Task requirements: Report each line from the entries in which "SpeX" can be found.

Dataset entries:
*** Begin section ***

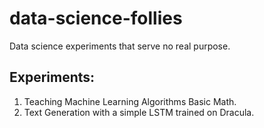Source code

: # data-science-follies
Data science experiments that serve no real purpose.

## Experiments:

1. Teaching Machine Learning Algorithms Basic Math.
2. Text Generation with a simple LSTM trained on Dracula.
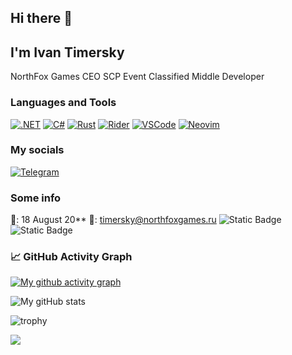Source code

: ## Hi there 👋
## I'm Ivan Timersky

NorthFox Games CEO
SCP Event Classified Middle Developer

### Languages and Tools
[![.NET](https://img.shields.io/badge/.NET-512BD4?logo=dotnet&logoColor=fff)](#)
[![C#](https://custom-icon-badges.demolab.com/badge/C%23-%23239120.svg?logo=cshrp&logoColor=white)](#)
[![Rust](https://img.shields.io/badge/Rust-%23000000.svg?e&logo=rust&logoColor=white)](#)
[![Rider](https://img.shields.io/badge/Rider-000?logo=rider&logoColor=fff)](#)
[![VSCode](https://img.shields.io/badge/VSCodium-2F80ED?logo=vscodium&logoColor=fff)](#)
[![Neovim](https://img.shields.io/badge/Neovim-57A143?logo=neovim&logoColor=fff)](#)

### My socials
[![Telegram](https://img.shields.io/badge/Telegram-2CA5E0?logo=telegram&logoColor=white)](https://t.me/timersky_dev)

### Some info
🎉: 18 August 20**
📧: timersky@northfoxgames.ru
![Static Badge](https://img.shields.io/badge/%F0%9F%87%B7%F0%9F%87%BA%20Russian?style=flat)
![Static Badge](https://img.shields.io/badge/%F0%9F%87%AC%F0%9F%87%A7%20English?style=flat)

### 📈 GitHub Activity Graph
[![My github activity graph](https://github-readme-activity-graph.vercel.app/graph?username=Time2138&theme=react-dark)](https://github.com/ashutosh00710/github-readme-activity-graph)

![My gitHub stats](https://github-readme-stats.vercel.app/api?username=Time2138&show_icons=true&theme=dracula)

![trophy](https://github-profile-trophy.vercel.app/?username=Time2138&theme=dracula)

![](https://komarev.com/ghpvc/?username=Time2138&color=red)

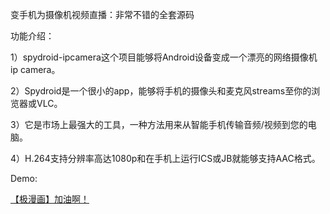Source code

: 变手机为摄像机视频直播：非常不错的全套源码 

功能介绍： 

1）spydroid-ipcamera这个项目能够将Android设备变成一个漂亮的网络摄像机 ip camera。 

2）Spydroid是一个很小的app，能够将手机的摄像头和麦克风streams至你的浏览器或VLC。 

3）它是市场上最强大的工具，一种方法用来从智能手机传输音频/视频到您的电脑。 

4）H.264支持分辨率高达1080p和在手机上运行ICS或JB就能够支持AAC格式。 


Demo: 


[【极漫画】加油啊！](http://link.zhihu.com/?target=http%3A//finalshares.com/read-7459 "【极漫画】加油啊！")

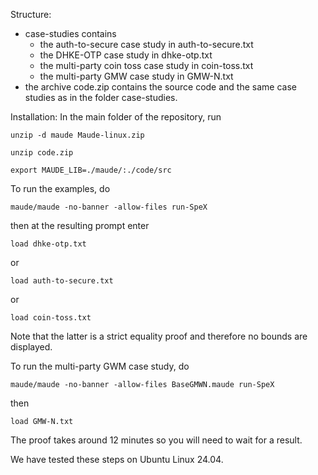 Structure: 
 - case-studies contains
    - the auth-to-secure case study in auth-to-secure.txt
    - the DHKE-OTP case study in dhke-otp.txt
    - the multi-party coin toss case study in coin-toss.txt
    - the multi-party GMW case study in GMW-N.txt
 - the archive code.zip contains the source code 
 and the same case studies as in the folder case-studies.

Installation:
In the main folder of the repository, run

`unzip -d maude Maude-linux.zip`

`unzip code.zip`

`export MAUDE_LIB=./maude/:./code/src`

To run the examples, do

  `maude/maude -no-banner -allow-files run-SpeX`

 then at the resulting prompt enter  
 
 `load dhke-otp.txt`
 
 or 
 
  `load auth-to-secure.txt` 
 
 or
 
  `load coin-toss.txt`

 Note that the latter is a strict equality proof and therefore no bounds are displayed.
 
To run the multi-party GWM case study, do

 `maude/maude -no-banner -allow-files BaseGMWN.maude run-SpeX`
 
 then 
 
  `load GMW-N.txt`

The proof takes around 12 minutes so you will need to wait for a result.

We have tested these steps on Ubuntu Linux 24.04.
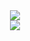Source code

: <div align=center>

  <img src="https://count.getloli.com/get/@:whmer"/>
  <br>
  
  <img src="https://skillicons.dev/icons?i=php,nodejs,bash,py">
  <br>
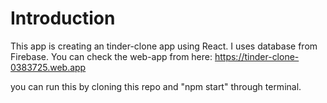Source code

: # Introduction
This app is creating an tinder-clone app using React.
I uses database from Firebase.
You can check the web-app from here:
https://tinder-clone-0383725.web.app

you can run this by cloning this repo and "npm start" through terminal.
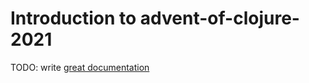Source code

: # Introduction to advent-of-clojure-2021

TODO: write [great documentation](http://jacobian.org/writing/what-to-write/)
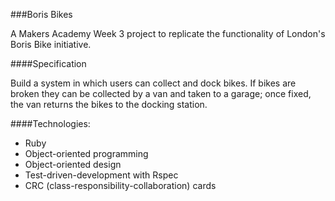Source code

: ###Boris Bikes

A Makers Academy Week 3 project to replicate the functionality of London's Boris Bike initiative.

####Specification

Build a system in which users can collect and dock bikes. If bikes are broken they can be collected by a van and taken to a garage; once fixed, the van returns the bikes to the docking station.

####Technologies:
* Ruby
* Object-oriented programming
* Object-oriented design
* Test-driven-development with Rspec
* CRC (class-responsibility-collaboration) cards
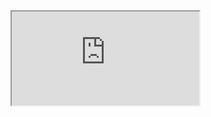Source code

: 


 <iframe src="https://rplace.youzhidanbairu.eu.org/ace" class="w-full h-screen" scrolling="no"></iframe>
<script src="scroll-control.js"></script>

*** End section ***

Expected answer:
  `maude/maude -no-banner -allow-files run-SpeX`
 `maude/maude -no-banner -allow-files BaseGMWN.maude run-SpeX`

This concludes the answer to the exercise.